Covered in this article:


Indoor pools are uncommon

natatorium sketch color

Indoor swimming pools (aka natatoriums) are few and far between. This means that most engineers may never design one. It also means that the few engineers who do work on natatoriums typically will not have many to design. Natatorium design is a small, specialized niche.1

In other words, natatorium air quality problems exist–in part–because there are so few natatoriums in the first place. So few natatoriums means less opportunities for engineers to learn and understand them. And because natatoriums are so rare, learning from their IAQ problems is also rare.

Even if a swimming pool has IAQ problems in their first week of opening (like so many competitive pools do), the designers were done with their work months earlier, and they are now working on other projects. If such problems are bad enough to contact the designers of record, those calls may not be until months or even years later. By that time, any number of things could be impacting the air quality. So the clear line of responsiblity becomes blurred. 

We'll be blunt. Designing an indoor pool HVAC system is challenging and risky. We completely understand why engineering firms often decline such projects, or hire consultants to help.

The Engineer's Dilemma

A professional engineer is responsible for the functionality of the systems they design. Ultimately it is their name on their license and stamp that certifies the drawings being submitted for construction are up to standards and will work. But imagine you're an engineer who has never worked on an indoor pool. None of us know what we don't know...and indoor pools are full of unknowns.

Is it reasonable to expect perfection the first time doing something? No way. We grow by doing and sometimes failing, learning from the failure, and trying again. Practice, practice, practice.

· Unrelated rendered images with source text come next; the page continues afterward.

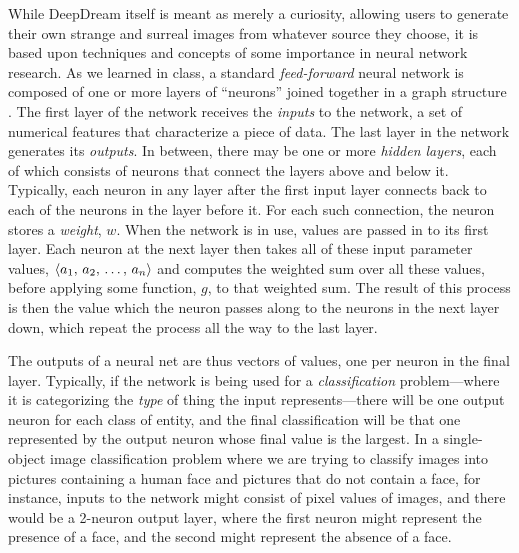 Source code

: \documentclass[leqno,12pt]{article}
\begin{document}
While DeepDream itself is meant as merely a curiosity, allowing users to generate their own strange and surreal
images from whatever source they choose, it is based upon techniques and concepts of some importance in neural network
research.  As we learned in class, a standard \emph{feed-forward} neural network is composed of one or more
layers of ``neurons'' joined together in a graph structure \cite[\S18.7]{RussellNorvig10}.  The first
layer of the network receives the \emph{inputs} to the network, a set of numerical features that characterize a
piece of data.  The last layer in the network generates its \emph{outputs}. In between, there may be one or more
\emph{hidden layers}, each of which consists of neurons that connect the layers above and below it.  Typically,
each neuron in any layer after the first input layer connects back to each of the neurons in the layer before
it.  For each such connection, the neuron stores a \emph{weight}, $w$.  When the network is in use, values are
passed in to its first layer.  Each neuron at the next layer then takes all of these input parameter values,
$\langle a_1,\, a_2,\, \ldots,\, a_n \rangle$ and computes the weighted sum over all these values, before applying some
function, $g$, to that weighted sum.  The result of this process is then the value which the neuron passes along
to the neurons in the next layer down, which repeat the process all the way to the last layer.  

The outputs of a neural net are thus vectors of values, one per neuron in the final layer.  Typically, if the
network is being used for a \emph{classification} problem---where it is categorizing the \emph{type} of thing
the input represents---there will be one output neuron for each class of entity, and the final classification
will be that one represented by the output neuron whose final value is the largest.  In a single-object image
classification problem where we are trying to classify images into pictures containing a human face and pictures
that do not contain a face, for instance, inputs to the network might consist of pixel values of images, and
there would be a 2-neuron output layer, where the first neuron might represent the presence of a face, and the
second might represent the absence of a face.
\end{document}
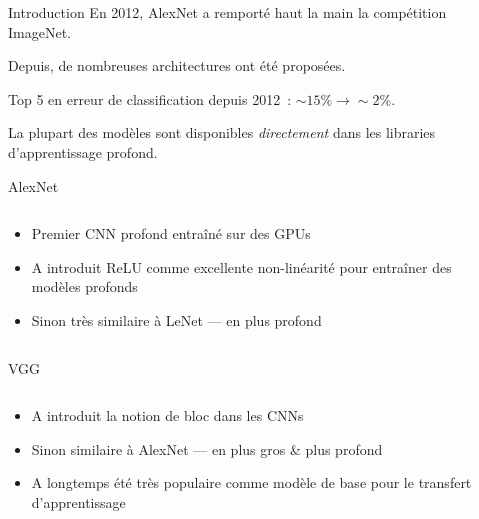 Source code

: \begin{frame}{Introduction}
  En 2012, AlexNet a remporté haut la main la compétition ImageNet.

  Depuis, de nombreuses architectures ont été proposées.

  Top 5 en erreur de classification depuis 2012~: $\sim15\% \rightarrow \sim2\%$.

  La plupart des modèles sont disponibles \emph{directement} dans les libraries d'apprentissage profond.
\end{frame}

\begin{frame}{AlexNet}
  \begin{columns}
    \begin{column}{0.5\textwidth}
      \begin{itemize}
        \item Premier CNN profond entraîné sur des GPUs
        \item A introduit ReLU comme excellente non-linéarité pour entraîner des modèles profonds
        \item Sinon très similaire à LeNet --- en plus profond
      \end{itemize}
    \end{column}
    \begin{column}{0.5\textwidth}
    \end{column}
  \end{columns}
\end{frame}

\begin{frame}{VGG}
  \begin{columns}
    \begin{column}{0.45\textwidth}
      \begin{itemize}
        \item A introduit la notion de bloc dans les CNNs
        \item Sinon similaire à AlexNet --- en plus gros \& plus profond
        \item A longtemps été très populaire comme modèle de base pour le transfert d'apprentissage
      \end{itemize}
    \end{column}
    \begin{column}{0.55\textwidth}
    \end{column}
  \end{columns}
\end{frame}


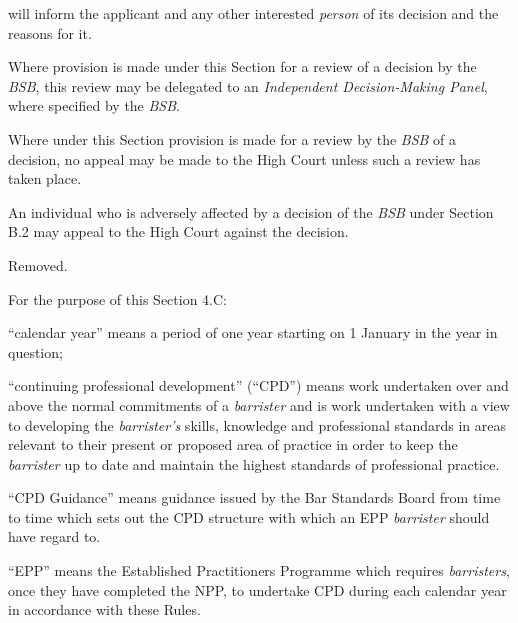  \item will inform the applicant and any other interested \emph{person} of
its decision and the reasons for it.\ln


Where provision is made under this Section for a review of a decision by
the \emph{BSB}, this review may be delegated to an \emph{Independent
Decision-Making Panel}, where specified by the \emph{BSB}.


Where under this Section provision is made for a review by the
\emph{BSB} of a decision, no appeal may be made to the High Court unless
such a review has taken place.


An individual who is adversely affected by a decision of the \emph{BSB}
under Section B.2 may appeal to the High Court against the decision.


Removed.







For the purpose of this Section 4.C:
\nl
\item ``calendar year'' means a period of one year starting on 1 January in
the year in question;

\item ``continuing professional development'' (``CPD'') means work
undertaken over and above the normal commitments of a \emph{barrister}
and is work undertaken with a view to developing the \emph{barrister's}
skills, knowledge and professional standards in areas relevant to their
present or proposed area of practice in order to keep the
\emph{barrister} up to date and maintain the highest standards of
professional practice.

\item ``CPD Guidance'' means guidance issued by the Bar Standards Board
from time to time which sets out the CPD structure with which an EPP
\emph{barrister} should have regard to.

\item ``EPP'' means the Established Practitioners Programme which requires
\emph{barristers}, once they have completed the NPP, to undertake CPD
during each calendar year in accordance with these Rules.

While we all depend on them for a successful project, realistically we should not expect a mechanical engineer to nail a natatorium design on their first attempt. And yet, the health consequences of a flawed natatorium design are very real to those of us who swim and spend time in indoor pools. And therein lies the dilemma.

Swimmers, lifeguards and coaches must rely on a professional engineer to design an air system that covers many variables that do not exist in any other type of room...while also designing for healthy indoor air...and their guidebook, ASHRAE 62.1, has a natatorium section only four pages long. And in most cases, those engineers have never worked on an indoor pool before (or very few).

ASHRAE 62.1 pages

Sadly, while problems are never intentional, they are in almost every natatorium worldwide. And while air quality problems may not be entirely the engineer's fault, those problems are often their responsibility anyway.  To make matters worse, air design might be the only thing that can fix the problem. 

Natatoriums are complicated

Consider the extraordinary variables a natatorium has that no other type of room does. Moisture loads, changing evaporation rates (depending on air and water temperatures), temperature deltas that lead to extreme energy costs, vapor pressure, strict temperature target (2ºF above water temperature), strict RH % target, and of course, corrosive airborne contaminants like chloramines. There are more, but you hopefully get the idea. Natatoriums unlike any other type of room.

Natatoriums are notoriously difficult to design, and there are so few of them to learn from. Compound that fact with the design standard 62.1 from ASHRAE having just 4 pages in its handbook devoted to Natatoriums. And on top of that, those 4 pages are wide open to interpretation, because we have seen hundreds of natatoriums designed within the ASHRAE standard that still had bad air quality problems.

Futhermore, without consulting with the pool operators themselves, an engineer will not know how a pool is going to be used. All it takes is a miscommunication (or lack of communication) for problems to occur. For instance, what if the operators crank up the water temperature to make the seniors and children happier? Now the evaporation rate has changed, which changes other factors that stress the dehumidifier, etc., etc..

The blame game

girl struggling to breathe at an indoor pool, using an inhaler, coughing after swimming. Chloramine pollution, chloramine poisoning
Historically, water and air people point fingers at each other when air problems occur. "Fix your water chemistry!" "My chemistry is balanced, fix your air handler!"  Back and forth the fingers point. Meanwhile, swimmers are coughing and their doctors are prescribing inhalers (we speak from personal experience here).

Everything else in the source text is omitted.